> **What is being asked**
Give the count of lines in the entries that include "wiki", and write nothing besides it.
-- Task material follows --
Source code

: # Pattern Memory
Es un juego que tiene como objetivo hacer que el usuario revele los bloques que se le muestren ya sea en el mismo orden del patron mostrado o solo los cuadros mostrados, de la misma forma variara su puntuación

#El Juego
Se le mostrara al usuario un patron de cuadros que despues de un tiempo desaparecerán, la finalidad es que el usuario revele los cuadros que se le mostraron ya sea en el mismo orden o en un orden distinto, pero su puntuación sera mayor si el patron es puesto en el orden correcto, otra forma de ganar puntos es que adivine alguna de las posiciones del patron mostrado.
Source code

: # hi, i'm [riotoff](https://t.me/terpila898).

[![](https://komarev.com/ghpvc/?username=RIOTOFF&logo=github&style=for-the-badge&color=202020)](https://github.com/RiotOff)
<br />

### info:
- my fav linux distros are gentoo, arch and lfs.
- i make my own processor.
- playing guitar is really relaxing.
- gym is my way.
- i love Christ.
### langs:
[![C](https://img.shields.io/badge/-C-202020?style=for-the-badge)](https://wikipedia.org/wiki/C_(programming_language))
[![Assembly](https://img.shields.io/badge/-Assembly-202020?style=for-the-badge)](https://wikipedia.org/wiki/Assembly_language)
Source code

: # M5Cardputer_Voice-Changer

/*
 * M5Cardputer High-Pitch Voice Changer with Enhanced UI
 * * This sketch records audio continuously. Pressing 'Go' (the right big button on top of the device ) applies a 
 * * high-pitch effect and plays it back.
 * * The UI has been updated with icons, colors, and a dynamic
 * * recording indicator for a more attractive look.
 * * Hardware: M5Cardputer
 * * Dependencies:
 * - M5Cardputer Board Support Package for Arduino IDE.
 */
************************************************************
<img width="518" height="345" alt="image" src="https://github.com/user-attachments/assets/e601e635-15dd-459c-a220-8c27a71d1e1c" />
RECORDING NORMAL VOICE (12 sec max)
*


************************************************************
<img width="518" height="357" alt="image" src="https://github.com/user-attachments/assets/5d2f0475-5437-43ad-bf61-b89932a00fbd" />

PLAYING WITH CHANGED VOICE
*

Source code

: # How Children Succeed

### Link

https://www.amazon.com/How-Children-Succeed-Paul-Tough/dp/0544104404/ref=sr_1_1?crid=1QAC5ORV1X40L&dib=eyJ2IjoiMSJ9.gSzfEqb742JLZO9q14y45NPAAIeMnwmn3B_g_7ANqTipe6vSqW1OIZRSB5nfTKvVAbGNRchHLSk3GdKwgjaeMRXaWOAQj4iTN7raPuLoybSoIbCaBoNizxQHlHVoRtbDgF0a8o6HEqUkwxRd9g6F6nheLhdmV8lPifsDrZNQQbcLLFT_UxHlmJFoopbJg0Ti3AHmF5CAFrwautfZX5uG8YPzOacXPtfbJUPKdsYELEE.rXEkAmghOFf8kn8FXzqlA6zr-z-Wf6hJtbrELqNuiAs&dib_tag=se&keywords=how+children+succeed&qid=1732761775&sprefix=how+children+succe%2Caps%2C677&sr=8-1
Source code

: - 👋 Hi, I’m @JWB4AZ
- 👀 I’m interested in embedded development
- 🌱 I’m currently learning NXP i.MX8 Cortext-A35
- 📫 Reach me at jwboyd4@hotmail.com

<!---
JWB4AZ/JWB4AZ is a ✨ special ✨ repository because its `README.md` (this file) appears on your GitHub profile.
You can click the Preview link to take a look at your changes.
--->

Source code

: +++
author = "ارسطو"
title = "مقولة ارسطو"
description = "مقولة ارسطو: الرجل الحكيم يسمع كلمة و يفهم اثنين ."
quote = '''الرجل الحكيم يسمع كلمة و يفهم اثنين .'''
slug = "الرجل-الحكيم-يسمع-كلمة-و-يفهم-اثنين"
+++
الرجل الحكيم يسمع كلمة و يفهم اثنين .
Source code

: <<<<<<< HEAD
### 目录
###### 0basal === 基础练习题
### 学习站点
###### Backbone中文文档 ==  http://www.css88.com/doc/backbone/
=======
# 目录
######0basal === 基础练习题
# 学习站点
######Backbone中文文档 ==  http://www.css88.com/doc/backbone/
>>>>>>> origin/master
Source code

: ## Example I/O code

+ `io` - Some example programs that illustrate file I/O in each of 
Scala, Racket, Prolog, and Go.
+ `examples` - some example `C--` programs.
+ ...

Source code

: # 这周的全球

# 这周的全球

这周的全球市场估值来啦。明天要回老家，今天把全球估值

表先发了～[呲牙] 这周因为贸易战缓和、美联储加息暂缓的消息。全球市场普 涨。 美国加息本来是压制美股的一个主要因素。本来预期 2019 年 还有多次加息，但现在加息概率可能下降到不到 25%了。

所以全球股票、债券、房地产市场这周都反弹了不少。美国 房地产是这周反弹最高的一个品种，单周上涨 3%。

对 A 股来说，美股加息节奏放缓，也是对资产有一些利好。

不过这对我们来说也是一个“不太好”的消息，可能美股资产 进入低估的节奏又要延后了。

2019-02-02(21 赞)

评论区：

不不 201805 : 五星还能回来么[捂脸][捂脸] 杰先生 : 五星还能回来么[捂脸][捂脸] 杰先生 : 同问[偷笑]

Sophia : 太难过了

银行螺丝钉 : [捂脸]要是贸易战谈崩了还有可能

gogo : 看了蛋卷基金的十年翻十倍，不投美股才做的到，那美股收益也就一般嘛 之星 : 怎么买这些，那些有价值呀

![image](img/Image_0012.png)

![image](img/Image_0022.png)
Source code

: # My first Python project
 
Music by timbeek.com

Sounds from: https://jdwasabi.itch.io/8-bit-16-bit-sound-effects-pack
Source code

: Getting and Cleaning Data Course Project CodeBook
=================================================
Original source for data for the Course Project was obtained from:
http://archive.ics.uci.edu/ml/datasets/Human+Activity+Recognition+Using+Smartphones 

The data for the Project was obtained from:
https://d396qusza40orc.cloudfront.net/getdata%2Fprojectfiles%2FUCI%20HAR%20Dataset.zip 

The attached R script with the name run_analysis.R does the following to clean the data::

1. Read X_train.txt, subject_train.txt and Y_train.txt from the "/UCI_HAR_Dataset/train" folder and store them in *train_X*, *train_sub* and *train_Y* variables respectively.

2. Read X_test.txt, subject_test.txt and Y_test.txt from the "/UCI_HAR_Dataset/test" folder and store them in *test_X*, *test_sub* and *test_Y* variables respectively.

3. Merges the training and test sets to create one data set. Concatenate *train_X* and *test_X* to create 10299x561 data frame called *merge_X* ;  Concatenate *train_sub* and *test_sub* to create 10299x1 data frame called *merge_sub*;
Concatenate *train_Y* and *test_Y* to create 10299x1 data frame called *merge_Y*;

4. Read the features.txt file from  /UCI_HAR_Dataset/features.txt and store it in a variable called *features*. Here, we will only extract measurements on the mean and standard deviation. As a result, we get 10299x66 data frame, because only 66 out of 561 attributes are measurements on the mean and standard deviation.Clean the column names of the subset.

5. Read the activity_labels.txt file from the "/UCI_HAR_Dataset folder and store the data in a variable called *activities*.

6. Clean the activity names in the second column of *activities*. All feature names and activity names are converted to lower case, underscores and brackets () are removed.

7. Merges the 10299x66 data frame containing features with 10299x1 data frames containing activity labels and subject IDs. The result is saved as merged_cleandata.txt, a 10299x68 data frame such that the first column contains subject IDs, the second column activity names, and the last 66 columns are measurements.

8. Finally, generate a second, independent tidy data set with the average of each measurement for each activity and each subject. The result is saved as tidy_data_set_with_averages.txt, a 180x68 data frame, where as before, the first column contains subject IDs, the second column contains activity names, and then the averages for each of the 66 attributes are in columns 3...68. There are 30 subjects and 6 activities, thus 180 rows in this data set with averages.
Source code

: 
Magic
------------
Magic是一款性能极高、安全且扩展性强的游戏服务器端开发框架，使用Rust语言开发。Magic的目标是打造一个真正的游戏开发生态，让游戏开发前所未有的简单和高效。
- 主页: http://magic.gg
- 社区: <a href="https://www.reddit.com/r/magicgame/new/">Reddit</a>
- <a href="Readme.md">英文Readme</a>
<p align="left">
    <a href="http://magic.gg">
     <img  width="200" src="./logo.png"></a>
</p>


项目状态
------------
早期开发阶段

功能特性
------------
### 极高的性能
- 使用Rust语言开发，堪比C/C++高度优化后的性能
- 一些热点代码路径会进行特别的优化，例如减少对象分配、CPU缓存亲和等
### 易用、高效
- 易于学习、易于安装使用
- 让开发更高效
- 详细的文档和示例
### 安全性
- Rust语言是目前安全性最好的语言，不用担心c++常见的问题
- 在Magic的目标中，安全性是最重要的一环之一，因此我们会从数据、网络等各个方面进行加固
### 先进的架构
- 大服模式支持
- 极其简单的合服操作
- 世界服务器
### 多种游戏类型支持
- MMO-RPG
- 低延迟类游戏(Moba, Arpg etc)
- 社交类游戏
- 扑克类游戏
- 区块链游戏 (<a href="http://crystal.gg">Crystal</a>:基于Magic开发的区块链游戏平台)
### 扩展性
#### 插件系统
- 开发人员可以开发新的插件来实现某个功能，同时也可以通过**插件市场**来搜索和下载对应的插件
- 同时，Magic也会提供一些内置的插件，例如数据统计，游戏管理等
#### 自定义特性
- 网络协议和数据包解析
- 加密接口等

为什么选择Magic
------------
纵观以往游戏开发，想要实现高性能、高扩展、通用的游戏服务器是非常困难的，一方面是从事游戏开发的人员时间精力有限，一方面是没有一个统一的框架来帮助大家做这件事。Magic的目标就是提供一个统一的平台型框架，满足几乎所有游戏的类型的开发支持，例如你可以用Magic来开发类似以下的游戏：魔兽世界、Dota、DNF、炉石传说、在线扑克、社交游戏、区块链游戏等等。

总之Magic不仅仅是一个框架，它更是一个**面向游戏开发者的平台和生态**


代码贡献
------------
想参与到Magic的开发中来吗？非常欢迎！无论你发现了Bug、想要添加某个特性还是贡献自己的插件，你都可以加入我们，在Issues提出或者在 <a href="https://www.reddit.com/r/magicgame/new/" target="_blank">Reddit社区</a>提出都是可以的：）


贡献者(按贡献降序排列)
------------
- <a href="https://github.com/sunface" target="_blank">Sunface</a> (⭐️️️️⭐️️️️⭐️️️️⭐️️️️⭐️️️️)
-- Task material concluded --
> **Solution for this exercise**
2